For the last 6 months we worked on a natural continuation of the previous research. Senior phd insisted to collaborate intensely at the beginning and for the first month we surely did, but later he was caught by other things (writing 2 other papers, writing the PhD dissertation..) and I continued my work alone with a PostDoc. SeniorPhd always attended discussions.

It is now time to start writing the paper, and he said he would write it, as he has alredy written part of those results in his dissertation and because he writes faster than me (so we can publish before other groups) . I politely refused during the meeting, so he offered to co-write the results with me.

Our advisor ignored the issues and pushed to move onto other topics.

After that meeting, senior Ph.D. started to ask me to explain a few things that he still did not get about the method, and I explained him.

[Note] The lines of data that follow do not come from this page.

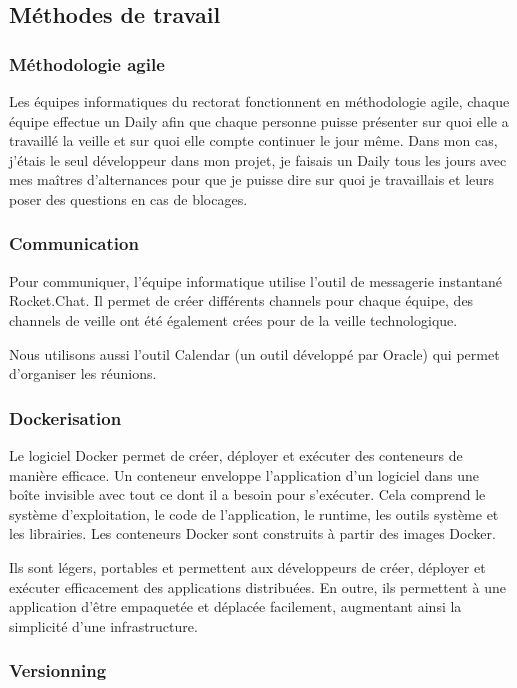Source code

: \documentclass[12pt]{article}
\begin{document}
\subsection{Méthodes de travail}
\subsubsection{Méthodologie agile}

Les équipes informatiques du rectorat fonctionnent en méthodologie agile, chaque équipe effectue un Daily afin que chaque personne puisse présenter sur quoi elle a travaillé la veille et sur quoi elle compte continuer le jour même. Dans mon cas, j'étais le seul développeur dans mon projet, je faisais un Daily tous les jours avec mes maîtres d'alternances pour que je puisse dire sur quoi je travaillais et leurs poser des questions en cas de blocages.

\subsubsection{Communication}

Pour communiquer, l'équipe informatique utilise l'outil de messagerie instantané Rocket.Chat. Il permet de créer différents
channels pour chaque équipe, des channels de veille ont été également crées pour de la veille technologique.

Nous utilisons aussi l'outil Calendar (un outil développé par Oracle) qui permet d’organiser les réunions.

\subsubsection{Dockerisation}

Le logiciel Docker permet de créer, déployer et exécuter des conteneurs de manière efficace. Un conteneur enveloppe l’application d’un logiciel dans une boîte invisible avec tout ce dont il a besoin pour s’exécuter. Cela comprend le
système d’exploitation, le code de l’application, le runtime, les outils système et les librairies. Les conteneurs Docker sont construits à partir des images Docker.

Ils sont légers, portables et permettent aux développeurs de créer, déployer et exécuter efficacement des applications distribuées. En outre, ils permettent à une application d’être empaquetée et déplacée facilement, augmentant ainsi la simplicité d’une infrastructure.

\subsubsection{Versionning}
\end{document}

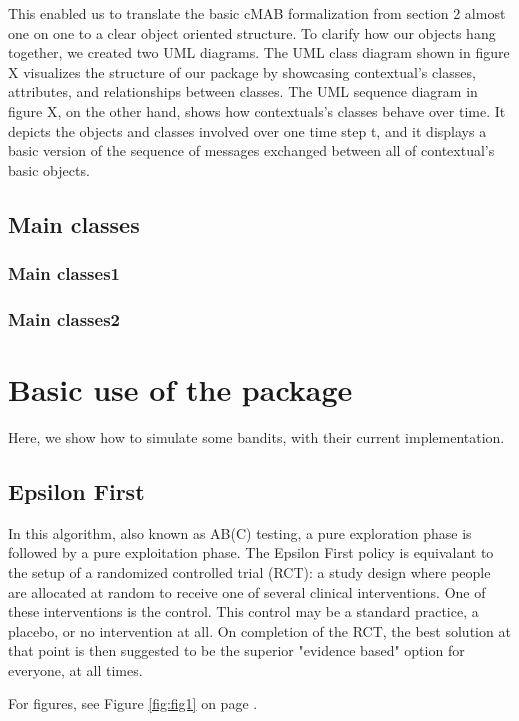 \documentclass[nojss]{jss}\usepackage[]{graphicx}\usepackage[]{color}
\begin{document}
This enabled us to translate the basic cMAB formalization from section 2 almost one on one to a clear object oriented structure. To clarify how our objects hang together, we created two UML diagrams. The UML class diagram shown in figure X visualizes the structure of our package by showcasing contextual's classes, attributes, and relationships between classes. The UML sequence diagram in figure X, on the other hand, shows how contextuals's classes behave over time. It depicts the objects and classes involved over one time step t, and it displays a basic version of the sequence of messages exchanged between all of contextual's basic objects.


\subsection{Main classes}

\subsubsection{Main classes1}

\subsubsection{Main classes2}

\section{Basic use of the package}

Here, we show how to simulate some bandits, with their current implementation.

\subsection{Epsilon First}

In this algorithm, also known as AB(C) testing, a pure exploration phase is followed by a pure exploitation phase. The Epsilon First policy is equivalant to the setup of a randomized controlled trial (RCT): a study design where people are allocated at random to receive one of several clinical interventions. One of these interventions is the control. This control may be a standard practice, a placebo, or no intervention at all. On completion of the RCT, the best solution at that point is then suggested to be the superior "evidence based" option for everyone, at all times.

For figures, see Figure \ref{fig:fig1} on page \pageref{fig:fig1}.
\end{document}
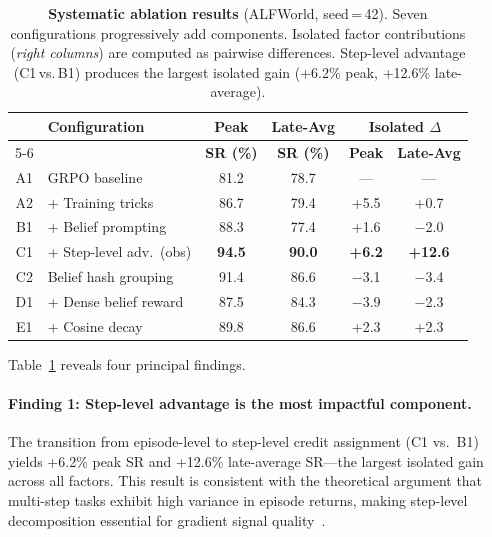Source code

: \begin{table}[t]
  \centering
  \caption{%
    \textbf{Systematic ablation results} (ALFWorld, seed\,=\,42).
    Seven configurations progressively add components.
    Isolated factor contributions (\textit{right columns}) are computed as pairwise
    differences.
    Step-level advantage (C1\,vs.\,B1) produces the largest isolated gain
    (+6.2\% peak, +12.6\% late-average).
  }
  \label{tab:ablation}
  \vspace{4pt}
  \small
  \renewcommand{\arraystretch}{1.15}
  \begin{tabular}{@{}cl cc cc@{}}
    \toprule
    & \textbf{Configuration}
      & \textbf{Peak} & \textbf{Late-Avg}
      & \multicolumn{2}{c}{\textbf{Isolated $\Delta$}} \\
    \cmidrule(lr){5-6}
    & & \textbf{SR (\%)} & \textbf{SR (\%)}
      & \textbf{Peak} & \textbf{Late-Avg} \\
    \midrule
    A1 & GRPO baseline                & 81.2 & 78.7 & ---    & ---  \\
    A2 & \quad+ Training tricks        & 86.7 & 79.4 & +5.5  & +0.7 \\
    B1 & \quad+ Belief prompting       & 88.3 & 77.4 & +1.6  & $-$2.0 \\
    C1 & \quad+ Step-level adv.\ (obs) & \textbf{94.5} & \textbf{90.0} & \textbf{+6.2} & \textbf{+12.6} \\
    C2 & \quad Belief hash grouping    & 91.4 & 86.6 & $-$3.1 & $-$3.4 \\
    D1 & \quad+ Dense belief reward    & 87.5 & 84.3 & $-$3.9 & $-$2.3 \\
    E1 & \quad+ Cosine decay           & 89.8 & 86.6 & +2.3  & +2.3 \\
    \bottomrule
  \end{tabular}
\end{table}

Table~\ref{tab:ablation} reveals four principal findings.

\paragraph{Finding 1: Step-level advantage is the most impactful component.}
The transition from episode-level to step-level credit assignment (C1 vs.\ B1)
yields +6.2\% peak SR and +12.6\% late-average SR---the largest isolated gain
across all factors.
This result is consistent with the theoretical argument that multi-step tasks
exhibit high variance in episode returns, making step-level decomposition
essential for gradient signal quality~\citep{feng2025gigpo}.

He then proceeded to make a few very quick simulations to produce the first 2 figures of the paper and presented those to the PostDoc a few hours after I was done explaining him.

I felt as if he is trying to force himself as first author/coauthor by simply starting to write a research in which he did not do the majority of the work.

All the data is in a shared drive, so in principle, he could write everything up.

How can I confront the issue without looking like an asshole who refuses to be helped by a very kind collegue?

  • get it off the shared drive quickly... he can't borrow / steal if it is not there, that should give you time to get this sorted.... Or password all the files...
    – Solar Mike
    Commented Jun 11, 2018 at 9:18

1 Answer 1


First, I know the struggle is real. One of my three wishes would certainly be for us to somehow separate career and prestige from the collective pursuit of knowledge.

There's an expression I recall from redneck NASCAR culture that seems relevant here: "Rubbing is racing." There will always be some pushing and shoving concerning who did what, particularly as scholars are trying to jump from fledgling academics to something tenured. If it's a little irritating, I'd just keep pursuing knowledge.

If it's more than a little and you feel as though you are not being treated fairly, then I encourage you to not care about how others perceive your bringing it up. The higher we climb, the less accurately we seem to predict how supervisors will respond. So why worry about that? If he's getting undue credit, speak up; if he kind of deserves some credit, why split hairs?